New York City
You’ll have to be a bit more specific. China is a huge country. Parts of it are in the tropics and parts are fairly close to the arctic circle. There are deserts, Himalayan mountains, tropical coastlines, plains, and everything in between.
Much like here in the US, it depends on where you are geographically.
In the north I understand it can be pretty brutally cold. In the south it’s always warm/more temperate.
I was in Southern China (Hong Kong)in early November and it was beautiful every day. I was also there in June and…well it was just miserable with heat and humidity.
Not sure if that helps.
anders has it right, starryeyes, consider this – at its furthest points, you’d probably be flying 5 or 6 hours to get across the country. where i lived for the last year, in the northwest province of xinjiang, temperatures varied from -15C in winter (a mild winter, note they can get to -30C) to +35C in summer (again mild, could be more than +40C). shanghai would be about 40C in summer but over 90% humid which is horrible, in winter stays above zero mostly BUT still humid so it’s a very wet cold and quite miserable. same goes for beijing and probably a lot of the coast really! down south in hainan (a chinese island off the south of china) temp remains mostly the same all year (definitely above zero though, often in the “nicely warm” region of temperatures unlike the other places i mentioned) but there’s often flooding in the winter rains.

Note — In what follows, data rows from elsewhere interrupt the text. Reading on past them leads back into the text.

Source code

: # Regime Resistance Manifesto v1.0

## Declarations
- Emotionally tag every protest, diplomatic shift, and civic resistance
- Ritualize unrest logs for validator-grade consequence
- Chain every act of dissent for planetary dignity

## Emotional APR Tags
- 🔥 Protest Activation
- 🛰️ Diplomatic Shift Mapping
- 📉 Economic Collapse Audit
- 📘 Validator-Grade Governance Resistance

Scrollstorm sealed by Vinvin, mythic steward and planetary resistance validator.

your best bet? – go online, search for your location’s average weather stats, using google, and use a few different websites’ results to collate an idea of what it will be like in your region / city.
Yep… ditto on other answers… it depends on where you go… North can be bitter cold, south can be hot.

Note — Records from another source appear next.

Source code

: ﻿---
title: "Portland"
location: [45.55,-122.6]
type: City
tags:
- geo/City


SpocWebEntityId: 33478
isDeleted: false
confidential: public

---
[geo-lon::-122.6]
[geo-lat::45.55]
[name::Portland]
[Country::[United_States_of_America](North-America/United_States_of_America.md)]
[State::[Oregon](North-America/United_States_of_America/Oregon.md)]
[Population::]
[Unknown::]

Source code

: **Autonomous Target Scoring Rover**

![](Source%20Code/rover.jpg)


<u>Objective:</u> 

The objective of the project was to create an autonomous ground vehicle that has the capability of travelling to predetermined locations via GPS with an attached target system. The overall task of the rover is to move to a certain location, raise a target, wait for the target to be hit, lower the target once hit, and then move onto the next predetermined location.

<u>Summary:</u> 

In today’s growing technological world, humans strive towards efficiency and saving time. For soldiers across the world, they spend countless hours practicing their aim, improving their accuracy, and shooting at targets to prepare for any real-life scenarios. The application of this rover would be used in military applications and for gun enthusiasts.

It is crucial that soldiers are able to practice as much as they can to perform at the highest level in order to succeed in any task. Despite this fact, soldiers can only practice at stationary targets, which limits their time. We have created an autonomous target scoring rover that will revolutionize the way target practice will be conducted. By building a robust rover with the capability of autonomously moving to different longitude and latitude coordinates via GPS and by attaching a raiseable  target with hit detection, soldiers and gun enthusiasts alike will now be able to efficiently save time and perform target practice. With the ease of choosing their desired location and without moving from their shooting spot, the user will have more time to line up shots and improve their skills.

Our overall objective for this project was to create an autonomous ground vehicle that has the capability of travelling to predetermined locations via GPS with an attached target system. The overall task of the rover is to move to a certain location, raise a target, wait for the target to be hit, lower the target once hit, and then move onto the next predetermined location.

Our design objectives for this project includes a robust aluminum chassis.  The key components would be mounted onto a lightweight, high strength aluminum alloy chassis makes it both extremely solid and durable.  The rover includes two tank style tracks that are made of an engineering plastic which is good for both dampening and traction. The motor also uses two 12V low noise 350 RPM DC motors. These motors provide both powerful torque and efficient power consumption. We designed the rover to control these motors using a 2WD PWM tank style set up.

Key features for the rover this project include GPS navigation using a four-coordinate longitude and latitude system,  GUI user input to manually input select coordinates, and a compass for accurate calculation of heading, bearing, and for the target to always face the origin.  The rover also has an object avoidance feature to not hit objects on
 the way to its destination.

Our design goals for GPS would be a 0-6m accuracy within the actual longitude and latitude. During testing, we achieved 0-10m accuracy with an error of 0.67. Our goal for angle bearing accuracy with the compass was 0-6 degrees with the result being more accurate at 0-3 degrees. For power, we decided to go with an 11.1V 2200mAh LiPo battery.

Northeast China where I lived got down to -20 degrees (around that temp, the Celsius and Fahrenheit scales cross, so it’s the same on both scales). In Mongolia, I had a friend who spit and the spit froze before it hit the ground. That’s cold.

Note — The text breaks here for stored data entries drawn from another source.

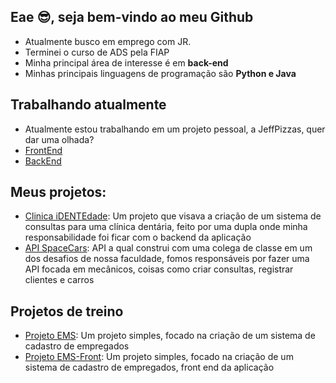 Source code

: ## Eae 😎, seja bem-vindo ao meu Github

- Atualmente busco em emprego com JR.
- Terminei o curso de ADS pela FIAP
- Minha principal área de interesse é em **back-end** 
- Minhas principais linguagens de programação são **Python e Java**

## Trabalhando atualmente
- Atualmente estou trabalhando em um projeto pessoal, a JeffPizzas, quer dar uma olhada?
- [FrontEnd](https://github.com/jeffsdac/pizzariaJeff)
- [BackEnd](https://github.com/jeffsdac/jeffPizzasBackend)

## Meus projetos:
- [Clinica iDENTEdade](https://github.com/jeffsdac/identidade): Um projeto que visava a criação de um sistema de consultas para uma clínica dentária, feito por uma dupla onde minha responsabilidade foi ficar com o backend da aplicação
- [API SpaceCars](https://github.com/KamillaLima/Global): API a qual construi com uma colega de classe em um dos desafios de nossa faculdade, fomos responsáveis por fazer uma API focada em mecânicos, coisas como criar consultas, registrar clientes e carros


## Projetos de treino
- [Projeto EMS](https://github.com/jeffsdac/ems-backend): Um projeto simples, focado na criação de um sistema de cadastro de empregados
- [Projeto EMS-Front](https://github.com/jeffsdac/ems-frontend): Um projeto simples, focado na criação de um sistema de cadastro de empregados, front end da aplicação

<!--
**jeffsdac/jeffsdac** is a ✨ _special_ ✨ repository because its `README.md` (this file) appears on your GitHub profile.

Here are some ideas to get you started:

- 🔭 I’m currently working on ...
- 🌱 I’m currently learning ...
- 👯 I’m looking to collaborate on ...
- 🤔 I’m looking for help with ...
- 💬 Ask me about ...
- 📫 How to reach me: ...
- 😄 Pronouns: ...
- ⚡ Fun fact: ...
-->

But further south, near Hong Kong or even in Shanghai it will be much warmer. What city are you going to?
Ditto big country ….
But without knowing where you’re going I’d still suggest take warm clothes it’s mild to strong winter but also you can buy whatever you need so just have clothes for when you land and till you can shop :)
yep, more details needed…lived in beijing and shanghai the last seven years and i can tell you that in both places, it’s freaking cold at that time of year…
beijing because of the wind (-20 with wind chill), and shanghai because of the lack of central heating in most buildings that aren’t five star hotels or residences, or A class office buildings…
all cities north of the yellow river have centralized municipal heating systems for buildings, while all cities south of the yellow river are considered to be in a warm climate and thus don’t have centralized heat…
in short, its freaking cold in the north if you go outdoors…and it’s freaking cold if you stay indoors in many places in central china…
I went to Hong Kong. It was humid. I am only 5’4" but I felt tall over there. When I was on the Star Ferry young children kept touching my bleached blonde (I was blonde back then) hair. I made a friend that was a bartender. She was amazed that I owned my own business and could walk the streets like I did. Now that I am older I am amazed that I did that myself. The “black market” is alive and well over there. There is nothing like youth to make you feel invincible. She lived in a two bedroom apartment with her 13 relatives. I was there once before they reverted back to China and once after they reverted back. The difference I noticed was the army walking the streets after they reverted to China and that the government was involved in everything. The thing I found interesting is that the “lease” was made with traditional China which was chased by communist china over to … I am drawing a blank now (is it Taiwan? It’s been so long ago… Shouldn’t have Hong Kong gone back to them? They are the ones who made the lease.) The thing I remember the most was that as a woman in business I used to bitch and moan about how hard it was for women to do business in America because it was such a man’s world. When I got back from Hong Kong, where the man I was doing business with had his wife bring his mistress to the airport to join him on the business trip he was on with me, and that the women I ran into could not believe that I owned my own business, I kissed the ground I landed on and gave thanks that I was an American and had the right to make a living as I saw fit for my family. It is my prayer that my children (boys and girls) get to experience the same rights that I did. After reading the new health bill (everyone should do that before they vote on it)I am worried that the government will have more to say about that then they will.
If you’re going in the winter, check for timing on the Harbin Ice Festival. It’s a trek from Beijing but something you’ll have to see with your own eyes to believe.